Task material Start Marker

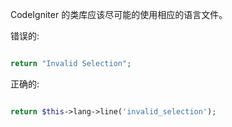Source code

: CodeIgniter 的类库应该尽可能的使用相应的语言文件。

错误的:

```PHP

return "Invalid Selection";

```

正确的:

```PHP

return $this->lang->line('invalid_selection');

```

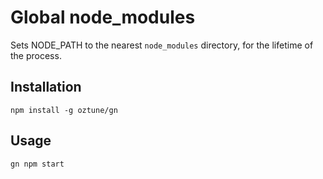 # Global node_modules

Sets NODE_PATH to the nearest `node_modules` directory, for the lifetime of the process.

## Installation

```
npm install -g oztune/gn
```

## Usage

```
gn npm start
```
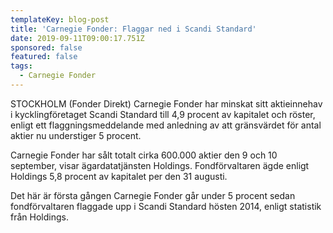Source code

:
 ```yaml
---
templateKey: blog-post
title: 'Carnegie Fonder: Flaggar ned i Scandi Standard'
date: 2019-09-11T09:00:17.751Z
sponsored: false
featured: false
tags:
  - Carnegie Fonder
---
```

STOCKHOLM (Fonder Direkt) Carnegie Fonder har minskat sitt aktieinnehav i kycklingföretaget Scandi Standard till 4,9 procent av kapitalet och röster, enligt ett flaggningsmeddelande med anledning av att gränsvärdet för antal aktier nu understiger 5 procent.



Carnegie Fonder har sålt totalt cirka 600.000 aktier den 9 och 10 september, visar ägardatatjänsten Holdings. Fondförvaltaren ägde enligt Holdings 5,8 procent av kapitalet per den 31 augusti.



Det här är första gången Carnegie Fonder går under 5 procent sedan fondförvaltaren flaggade upp i Scandi Standard hösten 2014, enligt statistik från Holdings.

Task material End Marker

**Required action:** Repeat every record precisely. Any picture among them stays out of the copy.

**Answer below:**
Source code

: CodeIgniter 的类库应该尽可能的使用相应的语言文件。

错误的:

```PHP

return "Invalid Selection";

```

正确的:

```PHP

return $this->lang->line('invalid_selection');

```

 # Global node_modules

Sets NODE_PATH to the nearest `node_modules` directory, for the lifetime of the process.

## Installation

```
npm install -g oztune/gn
```

## Usage

```
gn npm start
```
Source code

:
 ```yaml
---
templateKey: blog-post
title: 'Carnegie Fonder: Flaggar ned i Scandi Standard'
date: 2019-09-11T09:00:17.751Z
sponsored: false
featured: false
tags:
  - Carnegie Fonder
---
```

STOCKHOLM (Fonder Direkt) Carnegie Fonder har minskat sitt aktieinnehav i kycklingföretaget Scandi Standard till 4,9 procent av kapitalet och röster, enligt ett flaggningsmeddelande med anledning av att gränsvärdet för antal aktier nu understiger 5 procent.



Carnegie Fonder har sålt totalt cirka 600.000 aktier den 9 och 10 september, visar ägardatatjänsten Holdings. Fondförvaltaren ägde enligt Holdings 5,8 procent av kapitalet per den 31 augusti.



Det här är första gången Carnegie Fonder går under 5 procent sedan fondförvaltaren flaggade upp i Scandi Standard hösten 2014, enligt statistik från Holdings.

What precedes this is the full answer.